光熱費対策は「0.75ポイント物価下げる」

 世界的なインフレやロシアによるウクライナ侵攻の影響で高騰した光熱費については、高齢者手当や失業手当などの受給者を対象に、7月1日から1回限り、電気料金を1世帯当たり最大500豪ドル補助する。条件を満たした小規模事業者にも1社当たり最大650豪ドル支給する。

 州・準州政府と共同で合計30億豪ドル(連邦政府は15億豪ドル)の予算を投じる。現金支給ではなく、電気料金の請求額から差し引く形を採るため、インフレ抑制効果があると政府は主張している。天然ガスと火力発電用石炭の卸売価格の上限規制による効果を合わせると、23/24年度の物価上昇を0.75ポイント押し下げるという。

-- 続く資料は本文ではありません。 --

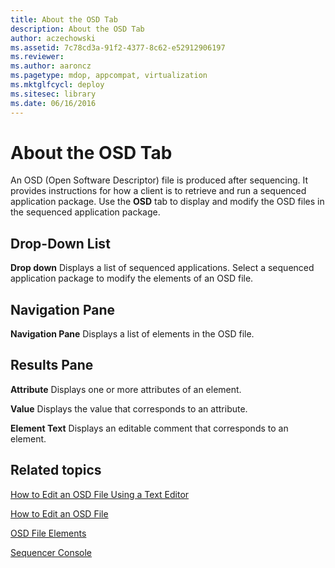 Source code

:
 ```yaml
---
title: About the OSD Tab
description: About the OSD Tab
author: aczechowski
ms.assetid: 7c78cd3a-91f2-4377-8c62-e52912906197
ms.reviewer:
ms.author: aaroncz
ms.pagetype: mdop, appcompat, virtualization
ms.mktglfcycl: deploy
ms.sitesec: library
ms.date: 06/16/2016
---
```



# About the OSD Tab


An OSD (Open Software Descriptor) file is produced after sequencing. It provides instructions for how a client is to retrieve and run a sequenced application package. Use the **OSD** tab to display and modify the OSD files in the sequenced application package.

## Drop-Down List


<a href="" id="drop-down"></a>**Drop down**
Displays a list of sequenced applications. Select a sequenced application package to modify the elements of an OSD file.

## Navigation Pane


<a href="" id="navigation-pane"></a>**Navigation Pane**
Displays a list of elements in the OSD file.

## Results Pane


<a href="" id="attribute"></a>**Attribute**
Displays one or more attributes of an element.

<a href="" id="value"></a>**Value**
Displays the value that corresponds to an attribute.

<a href="" id="element-text"></a>**Element Text**
Displays an editable comment that corresponds to an element.

## Related topics


[How to Edit an OSD File Using a Text Editor](how-to-edit-an-osd-file-using-a-text-editor.md)

[How to Edit an OSD File](how-to-edit-an-osd-file.md)

[OSD File Elements](osd-file-elements.md)

[Sequencer Console](sequencer-console.md)

 

 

 また、ひとり親手当の受給が可能な上限年齢を現行の8歳(最も若い子ども)から14歳に引き上げる。現時点のひとり親手当の基準金額は2週間当たり922.10豪ドルとなっているが、子どもが9歳以上になると、失業手当(2週間当たり745.20豪ドル)に移行する必要があり、受給額が減っていた。約5万7,000人のひとり親(このうち約5万2,000人が女性)と11万人の子どもが増額の恩恵を受けるという。初年度に4億豪ドル、5年間で19億豪ドルの予算を充てる。

失業手当は2週間で一律40豪ドル増

 求職者向け失業手当(ジョブシーカー)など所得支援の受給者に対しては、2週間当たりの基準金額を一律で40豪ドル引き上げる。約110万人の受給者が恩恵を受ける。これに加えて、9カ月以上にわたって失業手当を受給している55歳以上の求職者については、60歳以上のより高い基準金額を適用する。これにより、約5万2,000人の受給者の基準金額は2週間当たり92.10豪ドル増額となる。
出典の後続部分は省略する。